Além disso, Michele pontua a importância da utilização do termo correto quando as vítimas de violência foram as lésbicas. “Eu creio que usar os termos corretos para tipificar as violências sobre os nossos corpos seja de suma importância; uma vez que usam o termo homofobia, você direciona somente a homens gays. E a  lesbofobia é para nós, as violências que nós mulheres lésbicas sofremos. A gente ainda se depara com esse apagamento. Até para isso tem a invisibilidade das nossas demandas”, afirma.

Termos usados para xingamentos devem ser abolidos do vocabulário de pessoas que não façam parte da comunidade lésbica. E até dentro é preciso usar com consciência, já que nem todas as  vivências lésbicas são iguais. Quando a violência for direcionada para essa comunidade, é sempre importante pontuar que as vítimas foram as mulheres lésbicas, e não abarcar tudo dentro da homofobia, como também ocorre com as mulheres trans, que sofrem transfobia, e pessoas bi, que sofrem bifobia.

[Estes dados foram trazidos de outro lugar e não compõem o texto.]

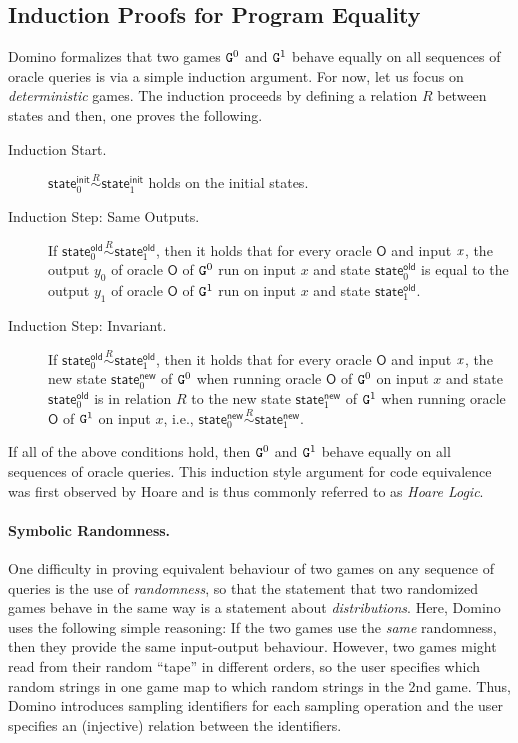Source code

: \subsection{Induction Proofs for Program Equality}\label{sec:induction}\label{sec:obligations}
Domino formalizes that two games $\M{G}^0$ and $\M{G}^1$ behave equally on all sequences of oracle queries is via a simple induction argument. For now, let us focus on \emph{deterministic} games. The induction proceeds by defining a relation $R$ between states and then, one proves the following.
\begin{description}
\item[Induction Start.] $\mathsf{state}^{\mathsf{init}}_0\stackrel{R}{\sim} \mathsf{state}^{\mathsf{init}}_1$ holds on the initial states.
\item[Induction Step: Same Outputs.] If $\mathsf{state}^{\mathsf{old}}_0\stackrel{R}{\sim} \mathsf{state}^{\mathsf{old}}_1$, then it holds that for 
 every oracle $\mathsf{O}$ and input $\n{x}$, the output $y_0$ of oracle $\mathsf{O}$ of $\M{G}^0$ run on input $x$ and state $\mathsf{state}^{\mathsf{old}}_0$
is equal to the output $y_1$ of oracle $\mathsf{O}$ of $\M{G}^1$ run on input $x$ and state $\mathsf{state}^{\mathsf{old}}_1$.
\item[Induction Step: Invariant.] If $\mathsf{state}^{\mathsf{old}}_0\stackrel{R}{\sim} \mathsf{state}^{\mathsf{old}}_1$, then it holds that for 
 every oracle $\mathsf{O}$ and input $\n{x}$, the new state $\mathsf{state}^{\mathsf{new}}_0$ of $\M{G}^0$ when running oracle $\mathsf{O}$ of $\M{G}^0$ on input $x$ and state $\mathsf{state}^{\mathsf{old}}_0$ is in relation $R$ to the new state $\mathsf{state}^{\mathsf{new}}_1$ of $\M{G}^1$ when running oracle $\mathsf{O}$ of $\M{G}^1$ on input $x$, i.e., $\mathsf{state}^{\mathsf{new}}_0\stackrel{R}{\sim} \mathsf{state}^{\mathsf{new}}_1$.
\end{description}
If all of the above conditions hold, then $\M{G}^0$ and $\M{G}^1$ behave equally on all sequences of oracle queries. This induction style argument for code equivalence was first observed by Hoare and is thus commonly referred to as \emph{Hoare Logic}.

\paragraph{Symbolic Randomness.} One difficulty in proving equivalent behaviour of two games on any sequence of queries is the use of \emph{randomness}, so that the statement that two randomized games behave in the same way is a statement about \emph{distributions}. Here, Domino uses the following simple reasoning: If the two games use the \emph{same} randomness, then they provide the same input-output behaviour. However, two games might read from their random ``tape'' in different orders, so the user specifies which random strings in one game map to which random strings in the 2nd game. Thus, Domino introduces sampling identifiers for each sampling operation and the user specifies an (injective) relation between the identifiers.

Palavras que coloquem as mulheres lésbicas, sejam elas fem ou desfem, como alguém de identidade de gênero masculina também devem ser evitadas, tanto dentro quanto fora da comunidade, já que identidade de gênero é diferente de orientação sexual. Dizer que uma mulher lésbica é “machona”, “bofinho” etc é uma violência dupla, por atacar não só sua orientação, como também sua identidade de gênero enquanto mulher.

Além disso, outro debate que surge é acerca do uso do termo sáfico, que evidencia um relacionamento entre duas mulheres. Mas, não necessariamente ele é adequado quando a relação é de fato com duas mulheres lésbicas, sendo sempre preferível usar com mulheres bissexuais para também não apagar a sexualidade delas.

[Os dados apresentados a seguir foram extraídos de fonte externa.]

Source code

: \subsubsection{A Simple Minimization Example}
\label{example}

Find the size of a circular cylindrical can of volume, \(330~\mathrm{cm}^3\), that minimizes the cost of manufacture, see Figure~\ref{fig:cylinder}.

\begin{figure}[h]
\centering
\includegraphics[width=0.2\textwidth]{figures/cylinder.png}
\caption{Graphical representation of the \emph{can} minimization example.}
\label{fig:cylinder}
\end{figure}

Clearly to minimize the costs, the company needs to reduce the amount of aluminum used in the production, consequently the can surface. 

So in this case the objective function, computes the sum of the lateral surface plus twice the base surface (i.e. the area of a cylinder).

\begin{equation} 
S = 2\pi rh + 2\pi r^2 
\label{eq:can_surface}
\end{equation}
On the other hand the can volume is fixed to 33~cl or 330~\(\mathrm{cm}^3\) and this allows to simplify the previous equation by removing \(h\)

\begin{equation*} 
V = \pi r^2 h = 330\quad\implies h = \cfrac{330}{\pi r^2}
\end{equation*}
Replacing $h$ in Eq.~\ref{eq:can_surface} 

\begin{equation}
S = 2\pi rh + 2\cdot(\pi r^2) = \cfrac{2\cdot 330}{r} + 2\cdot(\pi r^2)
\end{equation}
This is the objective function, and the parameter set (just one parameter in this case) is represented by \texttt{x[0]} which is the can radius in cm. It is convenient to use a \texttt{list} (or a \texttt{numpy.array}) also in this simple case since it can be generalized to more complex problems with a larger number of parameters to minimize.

O termo “sáfica/sáfico” surge de uma ilha na Grécia antiga, a ilha de Lesbos e tem à frente a poetisa Safo como figura, pois ficou conhecida por seus poemas que exploravam temas como o amor entre mulheres, sociedade e gênero. Paola expõe seu ponto de vista e afirma ser importante ter um termo que abrange um casal de mulheres, em que uma das duas, ou as duas, não gostem apenas de mulher. 

A palavra sáfica surge como um termo guarda-chuva, pois pode-se dizer que lésbicas são sáficas do mesmo jeito que bissexuais e outras orientações sexuais que sentem atração por outras mulheres, mesmo que não exclusivamente.

Já o termo lésbica é entendido como uma mulher que se sente atraída exclusivamente por outras mulheres. Por isso, algumas pessoas preferem usar o termo “relacionamento sáfico” a “relacionamento lésbico” justamente porque não é possível saber se uma delas é bissexual.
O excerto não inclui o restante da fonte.